Question

A particle executing simple harmonic motion with amplitude A has the same potential and kinetic energies at the displacement

• A. \(2\sqrt{A}\)
• B. \(\frac{A}{2}\)
• C. \(\frac{A}{\sqrt{2}}\)
• D. \(A\sqrt{2}\)

Answer 1

The Correct Option is C

To solve this problem, we need to understand the conditions under which the potential energy (PE) and kinetic energy (KE) of a particle in simple harmonic motion (SHM) are equal.

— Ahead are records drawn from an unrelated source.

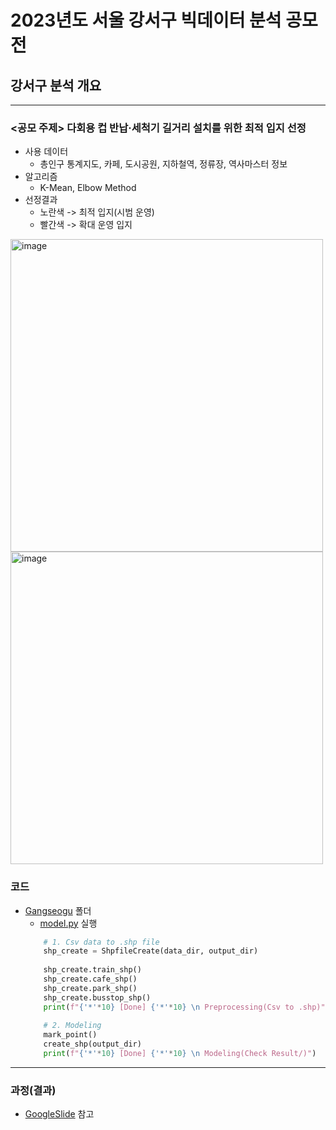# 2023년도 서울 강서구 빅데이터 분석 공모전

## 강서구 분석 개요
<hr/>

### <공모 주제> 다회용 컵 반납·세척기 길거리 설치를 위한 최적 입지 선정
- 사용 데이터
  - 총인구 통계지도, 카페, 도시공원, 지하철역, 정류장, 역사마스터 정보
- 알고리즘
  - K-Mean, Elbow Method
- 선정결과
  - 노란색 -> 최적 입지(시범 운영)
  - 빨간색 -> 확대 운영 입지

<img width="500" alt="image" src="https://user-images.githubusercontent.com/93754504/227243063-f2cdbb23-0240-4d47-a73d-3230e0da548a.png">
<img width="500" alt="image" src="https://user-images.githubusercontent.com/93754504/227248821-73f93f10-977f-498d-9c46-d40787b4d76b.png">

### 코드
- [Gangseogu](Gangseogu) 폴더
  - [model.py](Gangseogu%2Fmodel.py) 실행
  ```python
      # 1. Csv data to .shp file
      shp_create = ShpfileCreate(data_dir, output_dir)
    
      shp_create.train_shp()
      shp_create.cafe_shp()
      shp_create.park_shp()
      shp_create.busstop_shp()
      print(f"{'*'*10} [Done] {'*'*10} \n Preprocessing(Csv to .shp)")
    
      # 2. Modeling
      mark_point()
      create_shp(output_dir)
      print(f"{'*'*10} [Done] {'*'*10} \n Modeling(Check Result/)")
  ```

<hr/>

### 과정(결과)
- [GoogleSlide](https://docs.google.com/presentation/d/1QrfQfxlSvGKBj0OZ7W1DnwcpXbk3RbFuQgvQMP7QbZo/edit#slide=id.p) 참고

Simple Harmonic Motion is described by the equation:

• \(x(t) = A \cos(\omega t + \phi)\), where \(A\) is the amplitude. 

In SHM, the total mechanical energy \(E\) is constant and given by:

• \(E = \text{KE} + \text{PE}\).

The potential energy in SHM is given by:

• \(\text{PE} = \frac{1}{2} k x^2\), where \(k\) is the spring constant, and \(x\) is the displacement from the mean position.

The kinetic energy is given by:

• \(\text{KE} = \frac{1}{2} m \omega^2 (A^2 - x^2)\), where \(m\) is the mass of the particle, and \(\omega\) is the angular frequency.

At the displacement where potential and kinetic energy are equal, we have:

• \(\text{PE} = \text{KE}\)
• This implies: \(\frac{1}{2} k x^2 = \frac{1}{2} m \omega^2 (A^2 - x^2)\)

Since \(\omega^2 = \frac{k}{m}\), substitute this and simplify:

• \(k x^2 = k (A^2 - x^2)\)
• This simplifies to: \(2 x^2 = A^2\)
• Therefore, \(x^2 = \frac{A^2}{2}\)
• Thus, \(x = \frac{A}{\sqrt{2}}\)

Thus, the displacement at which potential and kinetic energies are equal is \(\frac{A}{\sqrt{2}}\).

Therefore, the correct option is \(\frac{A}{\sqrt{2}}\).